Synopses & Reviews
The bestselling author who made mincemeat of political correctness in
Thank You for Smoking, conspiracy theories in
Little Green Men, and Presidential indiscretions in
No Way to Treat a First Lady now takes on the hottest topic in the entire world Arab-American relations in a blistering comic novel sure to offend the few it doesn't delight.
Appalled by the punishment of her rebellious friend Nazrah, youngest and most petulant wife of Prince Bawad of Wasabia, Florence Farfarletti decides to draw a line in the sand.
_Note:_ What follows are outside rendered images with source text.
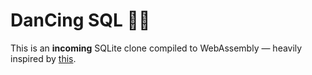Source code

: # DanCing SQL 💃📂

This is an **incoming** SQLite clone compiled to WebAssembly — heavily inspired by [this](https://cstack.github.io/db_tutorial/).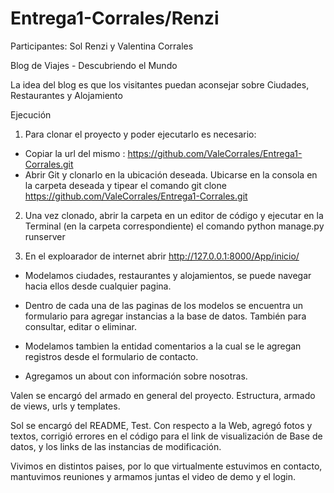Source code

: # Entrega1-Corrales/Renzi

Participantes: Sol Renzi y Valentina Corrales

Blog de Viajes - Descubriendo el Mundo

La idea del blog es que los visitantes puedan aconsejar sobre Ciudades, Restaurantes y Alojamiento

Ejecución

1. Para clonar el proyecto y poder ejecutarlo es necesario:
 - Copiar la url del mismo : https://github.com/ValeCorrales/Entrega1-Corrales.git
 - Abrir Git y clonarlo en la ubicación deseada. Ubicarse en la consola en la carpeta deseada y tipear el comando git clone https://github.com/ValeCorrales/Entrega1-Corrales.git
 
2. Una vez clonado, abrir la carpeta en un editor de código y ejecutar en la Terminal (en la carpeta correspondiente) el comando python manage.py runserver

3. En el exploarador de internet  abrir http://127.0.0.1:8000/App/inicio/

- Modelamos ciudades, restaurantes y alojamientos, se puede navegar hacia ellos desde cualquier pagina.

- Dentro de cada una de las paginas de los modelos se encuentra un formulario para agregar instancias a la base de datos. También para consultar, editar o eliminar.

- Modelamos tambien la entidad comentarios a la cual se le agregan registros desde el formulario de contacto.

- Agregamos un about con información sobre nosotras.

Valen se encargó del armado en general del proyecto. Estructura, armado de views, urls y templates.

Sol se encargó del README, Test. Con respecto a la Web, agregó fotos y textos, corrigió errores en el código para el link de visualización de Base de datos, y los links de las instancias de modificación. 

Vivimos en distintos paises, por lo que virtualmente estuvimos en contacto, mantuvimos reuniones y armamos juntas el video de demo y el login.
As Deputy to the deputy assistant secretary for Near East Affairs, Florence invents a far-reaching, wide-ranging plan for female emancipation in that part of the world.
The U.S. government, of course, tells her to forget it. Publicly, that is. Privately, she's enlisted in a top-secret mission to impose equal rights for the sexes on the small emirate of Matar (pronounced "Mutter"), the "Switzerland of the Persian Gulf." Her crack team: a CIA killer, a snappy PR man, and a brilliant but frustrated gay bureaucrat. Her weapon: TV shows.
The lineup on TV Matar includes A Thousand and One Mornings, a daytime talk show that features self-defense tips to be used against boyfriends during Ramadan; an addictive soap opera featuring strangely familiar members of the Matar royal family; and a sitcom about an inept but ruthless squad of religious police, pitched as "Friends from Hell."
The result: the first deadly car bombs in the country since 1936, a fatwa against the station's entire staff, a struggle for control of the kingdom, and, of course, interference from the French. And that's only the beginning.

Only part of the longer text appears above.